Originally posted 2018-09-14 22:32:27.

Ainda hoje há quem reclame, sobretudo nos fantásticos USA, ter visto Elvis vivo, não sei se a actuar ou não. Na Europa não há notícia de tal avistamento. Em Portugal, para lá dos pastorinhos de Fátima, cujo santuário vai passar a ser gerido directamente pela Santa Sé, por via das coisas, muito menos. Os que não o viram crêem absolutamente nos que afirmam tê-lo visto. Eu não o vi! Ainda. Digo ainda porque acho que um destes dias o vou ver, aperaltado com o seu fato de gola alta adornado de brilhantes e lantejoulas ou lá o que é que eram. Há quem diga que a gola alta era para esconder o surro do pescoço. Elvis era homem de pouca higiene, dizem os que sabem, salvo se a confusão desta manhã dominical me atraiçoa e falo de outro Elvis, o pai do Rock. Este, Elvis por alcunha e não por nome de baptismo aos olhos do Criador.

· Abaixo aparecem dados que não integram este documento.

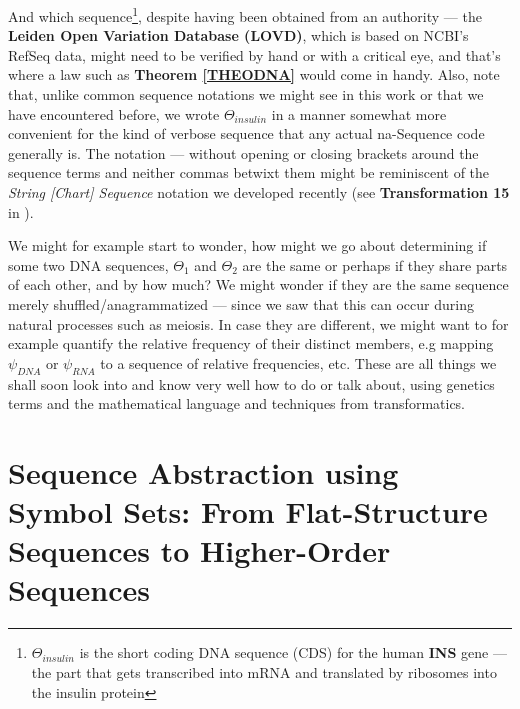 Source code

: \documentclass[a4paper, 18pt]{book} %
\begin{document}
And which sequence\footnote{$\Theta_{insulin}$ is the short coding DNA sequence (CDS) for the human \textbf{INS} gene --- the part that gets transcribed into mRNA and translated by ribosomes into the insulin protein\cite{copilot_dna_assistant}}, despite having been obtained from an authority --- the \textbf{Leiden Open Variation Database (LOVD)}, which is based on NCBI's RefSeq data\cite{RefSeq}, might need to be verified by hand or with a critical eye, and that's where a law such as \textbf{Theorem \ref{THEODNA}} would come in handy. Also, note that, unlike common sequence notations we might see in this work or that we have encountered before, we wrote $\Theta_{insulin}$ in a manner somewhat more convenient for the kind of verbose sequence that any actual na-Sequence code generally is. The notation --- without opening or closing brackets around the sequence terms and neither commas betwixt them might be reminiscent of the \textit{String [Chart] Sequence} notation we developed recently (see \textbf{Transformation 15} in \cite{transformatics}).

We might for example start to wonder, how might we go about determining if some two DNA sequences, $\Theta_1$ and $\Theta_2$ are the same or perhaps if they share parts of each other, and by how much? We might wonder if they are the same sequence merely shuffled/anagrammatized --- since we saw that this can occur during natural processes such as meiosis\cite{genomics2025origin}. In case they are different, we might want to for example quantify the relative frequency of their distinct members, e.g mapping $\psi_{DNA}$ or $\psi_{RNA}$ to a sequence of relative frequencies, etc. These are all things we shall soon look into and know very well how to do or talk about, using genetics terms and the mathematical language and techniques from transformatics.

\chapter{Sequence Abstraction using Symbol Sets: From Flat-Structure Sequences to Higher-Order Sequences}
\label{SECSEQAB}
\end{document}
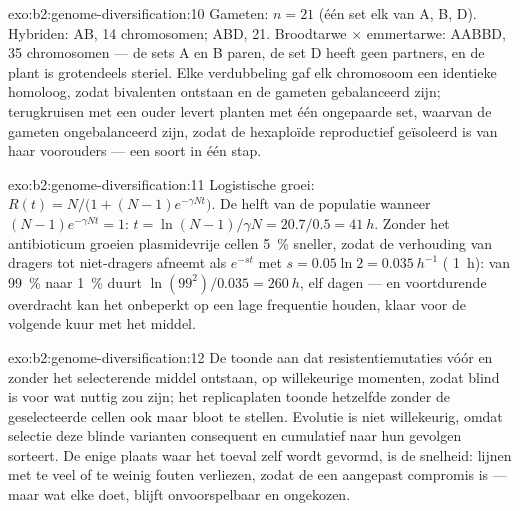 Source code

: \begin{solution}{exo:b2:genome-diversification:10}
Gameten: $n = 21$ (één set elk van A, B, D). Hybriden: AB, 14
chromosomen; ABD, 21. Broodtarwe $\times$ emmertarwe: AABBD, 35
chromosomen --- de sets A en B paren, de set D heeft geen partners,
en de plant is grotendeels steriel. Elke verdubbeling gaf elk chromosoom
een identieke homoloog, zodat bivalenten ontstaan en de gameten
gebalanceerd zijn; terugkruisen met een ouder levert planten met één
ongepaarde set, waarvan de gameten ongebalanceerd zijn, zodat de
hexaploïde reproductief geïsoleerd is van haar voorouders --- een soort
in één stap.
\end{solution}

\begin{solution}{exo:b2:genome-diversification:11}
Logistische groei: $R(t) = N/\bigl(1 + (N - 1)e^{-\gamma Nt}\bigr)$.
De helft van de populatie wanneer $(N - 1)e^{-\gamma Nt} = 1$: $t = \ln(N -
1)/\gamma N = 20.7/0.5 = \qty{41}{h}$. Zonder het antibioticum groeien
plasmidevrije cellen \qty{5}{\%} sneller, zodat de verhouding van dragers
tot niet-dragers afneemt als $e^{-st}$ met $s = 0.05\ln 2 =
\qty{0.035}{h^{-1}}$ ( \qty{1}{h}): van
\qty{99}{\%} naar \qty{1}{\%} duurt $\ln(99^2)/0.035 = \qty{260}{h}$,
elf dagen --- en voortdurende overdracht kan het  onbeperkt op een
lage frequentie houden, klaar voor de volgende kuur met het middel.
\end{solution}

\begin{solution}{exo:b2:genome-diversification:12}
De  toonde aan dat resistentiemutaties vóór en zonder het
selecterende middel ontstaan, op willekeurige momenten, zodat 
blind is voor wat nuttig zou zijn; het replicaplaten toonde hetzelfde
zonder de geselecteerde cellen ook maar bloot te stellen. Evolutie is
niet willekeurig, omdat selectie deze blinde varianten consequent en
cumulatief naar hun gevolgen sorteert. De enige plaats waar het toeval
zelf wordt gevormd, is de snelheid: lijnen met te veel of te weinig
fouten verliezen, zodat de  een aangepast compromis is
--- maar wat elke  doet, blijft onvoorspelbaar en ongekozen.
\end{solution}

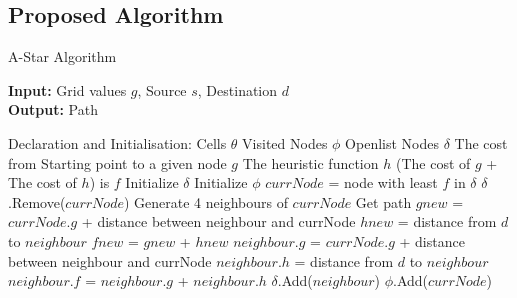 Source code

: \documentclass[conference]{IEEEtran}
\begin{document}
\subsection{Proposed Algorithm}
\begin{algorithm}[H]
    \caption{A-Star Algorithm}
    \hspace*{\algorithmicindent} \textbf{Input:} Grid values $g$, Source $s$, Destination $d$\\
    \hspace*{\algorithmicindent} \textbf{Output:} Path\\
    \begin{algorithmic}[1]
    \Statex Declaration and Initialisation:
    \State Cells $\theta$ %
    \State Visited Nodes $\phi$ %
    \State Openlist Nodes $\delta$ %
    \State The cost from Starting point to a given node $g$
    \State The heuristic function $h$
    \State (The cost of $g$ + The cost of $h$) is $f$
        \Return
    \EndIf
        \State \Return
    \EndIf
        \State \Return
    \EndIf
    \State Initialize $\delta$ 
    \State Initialize $\phi$
            \State $currNode$  = node with least $f$ in $\delta$
            \State $\delta$.Remove($currNode$)
            \State Generate 4 neighbours of $currNode$
                \State Get path
                \State \Return
                \State $gnew$ = $currNode$.$g$ + distance between neighbour and currNode
                \State $hnew$ = distance from $d$ to $neighbour$
                \State $fnew$ = $gnew$ + $hnew$
                \State $neighbour$.$g$ = $currNode$.$g$ + distance between neighbour and currNode
                \State $neighbour$.$h$ = distance from $d$ to $neighbour$
                \State $neighbour$.$f$ = $neighbour$.$g$ + $neighbour$.$h$
                \State $\delta$.Add($neighbour$)
                \EndIf
            \EndIf
            \EndFor
        \State $\phi$.Add($currNode$)
        \EndWhile
        \EndProcedure
    \end{algorithmic}
\end{algorithm}
\end{document}
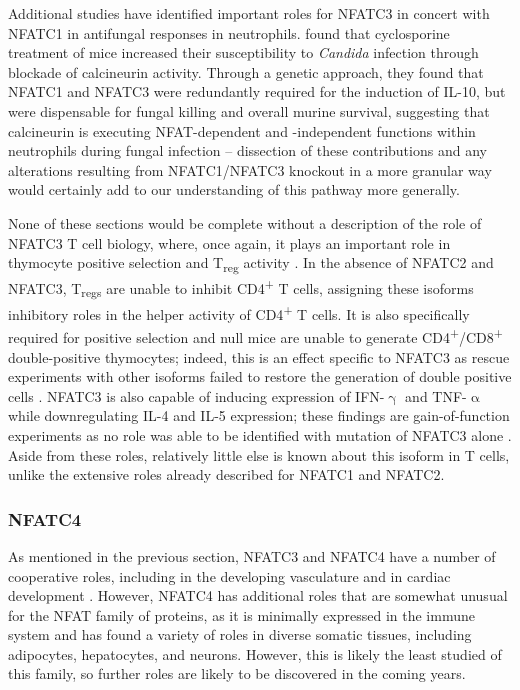 Additional studies have identified important roles for NFATC3 in concert with NFATC1 in antifungal responses in neutrophils. \citet{Greenblatt2010} found that cyclosporine treatment of mice increased their susceptibility to \textit{Candida} infection through blockade of calcineurin activity. Through a genetic approach, they found that NFATC1 and NFATC3 were redundantly required for the induction of IL\hyp{}10, but were dispensable for fungal killing and overall murine survival, suggesting that calcineurin is executing NFAT\hyp{}dependent and \hyp{}independent functions within neutrophils during fungal infection -- dissection of these contributions and any alterations resulting from NFATC1/NFATC3 knockout in a more granular way would certainly add to our understanding of this pathway more generally.

None of these sections would be complete without a description of the role of NFATC3 T cell biology, where, once again, it plays an important role in thymocyte positive selection and T\textsubscript{reg} activity \citep{Ho1995, Bopp2005}. In the absence of NFATC2 and NFATC3, T\textsubscript{regs} are unable to inhibit CD4\textsuperscript{+} T cells, assigning these isoforms inhibitory roles in the helper activity of CD4\textsuperscript{+} T cells. It is also specifically required for positive selection and null mice are unable to generate CD4\textsuperscript{+}/CD8\textsuperscript{+} double\hyp{}positive thymocytes; indeed, this is an effect specific to NFATC3 as rescue experiments with other isoforms failed to restore the generation of double positive cells \citep{CanteBarrett2007}. NFATC3 is also capable of inducing expression of IFN\hyp{}$\upgamma$  and TNF\hyp{}$\upalpha$ while downregulating IL\hyp{}4 and IL\hyp{}5 expression; these findings are gain\hyp{}of\hyp{}function experiments as no role was able to be identified with mutation of NFATC3 alone \citep{Chen2003}. Aside from these roles, relatively little else is known about this isoform in T cells, unlike the extensive roles already described for NFATC1 and NFATC2.

\subsubsection{NFATC4}\label{nfatc4}

As mentioned in the previous section, NFATC3 and NFATC4 have a number of cooperative roles, including in the developing vasculature and in cardiac development \citep{Graef2001, Bushdid2003}. However, NFATC4 has additional roles that are somewhat unusual for the NFAT family of proteins, as it is minimally expressed in the immune system and has found a variety of roles in diverse somatic tissues, including adipocytes, hepatocytes, and neurons. However, this is likely the least studied of this family, so further roles are likely to be discovered in the coming years.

Eu não sei se o Elvis está vivo. Sei apenas que o Elvis, pai do Rock, está morto e era coveiro. Não consta, contudo, que tivesse sido ele próprio a cavar a sua sepultura, mas corre à boca cheia no povoado que foi a bebida quem lha abriu. Não interessa.

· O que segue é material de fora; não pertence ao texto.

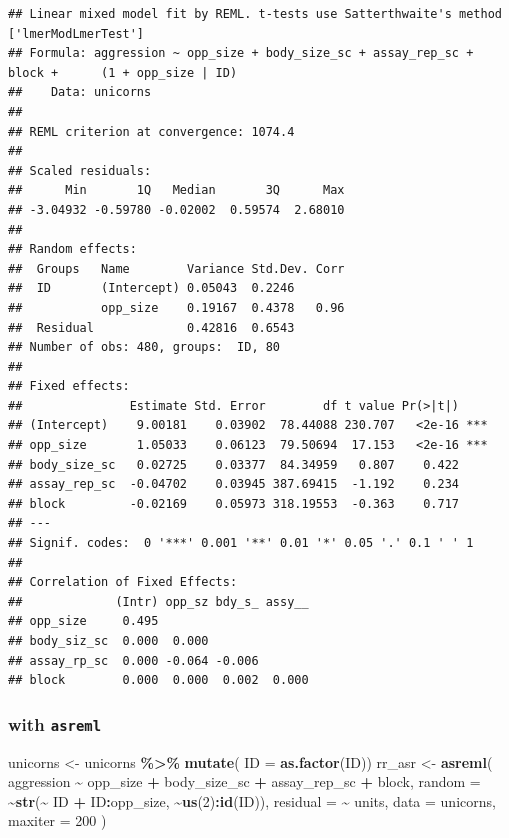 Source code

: \documentclass[
  12pt,
]{book}
\newenvironment{Shaded}{\begin{snugshade}}{\end{snugshade}}
\newcommand{\DataTypeTok}[1]{\textcolor[rgb]{0.13,0.29,0.53}{#1}}
\newcommand{\DecValTok}[1]{\textcolor[rgb]{0.00,0.00,0.81}{#1}}
\newcommand{\KeywordTok}[1]{\textcolor[rgb]{0.13,0.29,0.53}{\textbf{#1}}}
\newcommand{\NormalTok}[1]{#1}
\newcommand{\OperatorTok}[1]{\textcolor[rgb]{0.81,0.36,0.00}{\textbf{#1}}}
\newcommand{\StringTok}[1]{\textcolor[rgb]{0.31,0.60,0.02}{#1}}
\begin{document}
\begin{verbatim}
## Linear mixed model fit by REML. t-tests use Satterthwaite's method ['lmerModLmerTest']
## Formula: aggression ~ opp_size + body_size_sc + assay_rep_sc + block +      (1 + opp_size | ID)
##    Data: unicorns
## 
## REML criterion at convergence: 1074.4
## 
## Scaled residuals: 
##      Min       1Q   Median       3Q      Max 
## -3.04932 -0.59780 -0.02002  0.59574  2.68010 
## 
## Random effects:
##  Groups   Name        Variance Std.Dev. Corr
##  ID       (Intercept) 0.05043  0.2246       
##           opp_size    0.19167  0.4378   0.96
##  Residual             0.42816  0.6543       
## Number of obs: 480, groups:  ID, 80
## 
## Fixed effects:
##               Estimate Std. Error        df t value Pr(>|t|)    
## (Intercept)    9.00181    0.03902  78.44088 230.707   <2e-16 ***
## opp_size       1.05033    0.06123  79.50694  17.153   <2e-16 ***
## body_size_sc   0.02725    0.03377  84.34959   0.807    0.422    
## assay_rep_sc  -0.04702    0.03945 387.69415  -1.192    0.234    
## block         -0.02169    0.05973 318.19553  -0.363    0.717    
## ---
## Signif. codes:  0 '***' 0.001 '**' 0.01 '*' 0.05 '.' 0.1 ' ' 1
## 
## Correlation of Fixed Effects:
##             (Intr) opp_sz bdy_s_ assy__
## opp_size     0.495                     
## body_siz_sc  0.000  0.000              
## assay_rp_sc  0.000 -0.064 -0.006       
## block        0.000  0.000  0.002  0.000
\end{verbatim}

\hypertarget{with-asreml}{%
\subsubsection{\texorpdfstring{with \texttt{asreml}}{with asreml}}\label{with-asreml}}

\begin{Shaded}
\begin{Highlighting}[]
\NormalTok{unicorns \textless{}{-}}\StringTok{ }\NormalTok{unicorns }\OperatorTok{\%\textgreater{}\%}
\StringTok{  }\KeywordTok{mutate}\NormalTok{( }\DataTypeTok{ID =} \KeywordTok{as.factor}\NormalTok{(ID))}
\NormalTok{rr\_asr \textless{}{-}}\StringTok{ }\KeywordTok{asreml}\NormalTok{(}
\NormalTok{  aggression }\OperatorTok{\textasciitilde{}}\StringTok{ }\NormalTok{opp\_size }\OperatorTok{+}\StringTok{ }\NormalTok{body\_size\_sc }\OperatorTok{+}\StringTok{ }\NormalTok{assay\_rep\_sc }\OperatorTok{+}\StringTok{ }\NormalTok{block,}
  \DataTypeTok{random =} \OperatorTok{\textasciitilde{}}\KeywordTok{str}\NormalTok{(}\OperatorTok{\textasciitilde{}}\StringTok{ }\NormalTok{ID }\OperatorTok{+}\StringTok{ }\NormalTok{ID}\OperatorTok{:}\NormalTok{opp\_size, }\OperatorTok{\textasciitilde{}}\KeywordTok{us}\NormalTok{(}\DecValTok{2}\NormalTok{)}\OperatorTok{:}\KeywordTok{id}\NormalTok{(ID)),}
  \DataTypeTok{residual =} \OperatorTok{\textasciitilde{}}\StringTok{ }\NormalTok{units,}
  \DataTypeTok{data =}\NormalTok{ unicorns,}
  \DataTypeTok{maxiter =} \DecValTok{200}
\NormalTok{)}
\end{Highlighting}
\end{Shaded}
\end{document}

O que eu sei é que, pelo menos eu vi, o deus da guitarra está vivo. Numa brecha do tempo, entre um poste de iluminação pública da EDP e o muro do seminário de Alfragide, consegui discernir Jimi Hendrix. Bom, era mais um vulto, mas pareceu-me reconhecer-lhe a camisa florida de “hippie” dos anos 60, empunhando uma “Stratocaster”. Era hábito ver por ali músicos supostamente falecidos, que eu sabia estarem vivos, porque os via. Mas nunca tinha visto Hendrix. A estreita brecha apenas permite uma visão em túnel, como as que temos quando o oxigénio deixa de afluir ao cérebro. Mas, mesmo dessa forma, por entre luzes, incluindo a do poste da EDP, via e por vezes ouvia, músicos e músicas. O túnel tinha sempre uma imensidade de reflexos, de vidas passadas e futuras, músicos mortos e outros vivos, de tal forma que por vezes, eu próprio embora já habituado aos truques do túnel duvidava dos meus sentidos. Ao cabo de dez minutos, mais coisa menos coisa consegui, finalmente, ver com clareza: não era Hendrix mas sim Lopez, que me acenava com a certidão de óbito do primeiro. Além disso, não tinha reparado num pormenor importante: este músico não era canhoto. Diabos, mas soava tão igual ao Jimi. Como posso ter-me enganado? A dúvida foi definitivamente desfeita quando Lance se aproximou e disse em americano: “This is Jimi hendrix certificate of death, and I came to take his place.” Mal consegui ouvir as últimas palavras de Lance que aqui reproduzo, porque a brecha não permanecia aberta mais do que dez minutos por dia. Eu compreendia, porque até as brechas têm que descansar. Lance ainda teve tempo de me atirar um disco, dizendo: “This is my last one.” Foram a últimas palavras que lhe ouvi pronunciar.
Depois da brecha fechar  pensei ter estado a viver um sonho acordado. Eu sabia, eu tinha visto Jimi, só podia ser ele! Lopez era apenas um demónio enviado para testar a minha fé.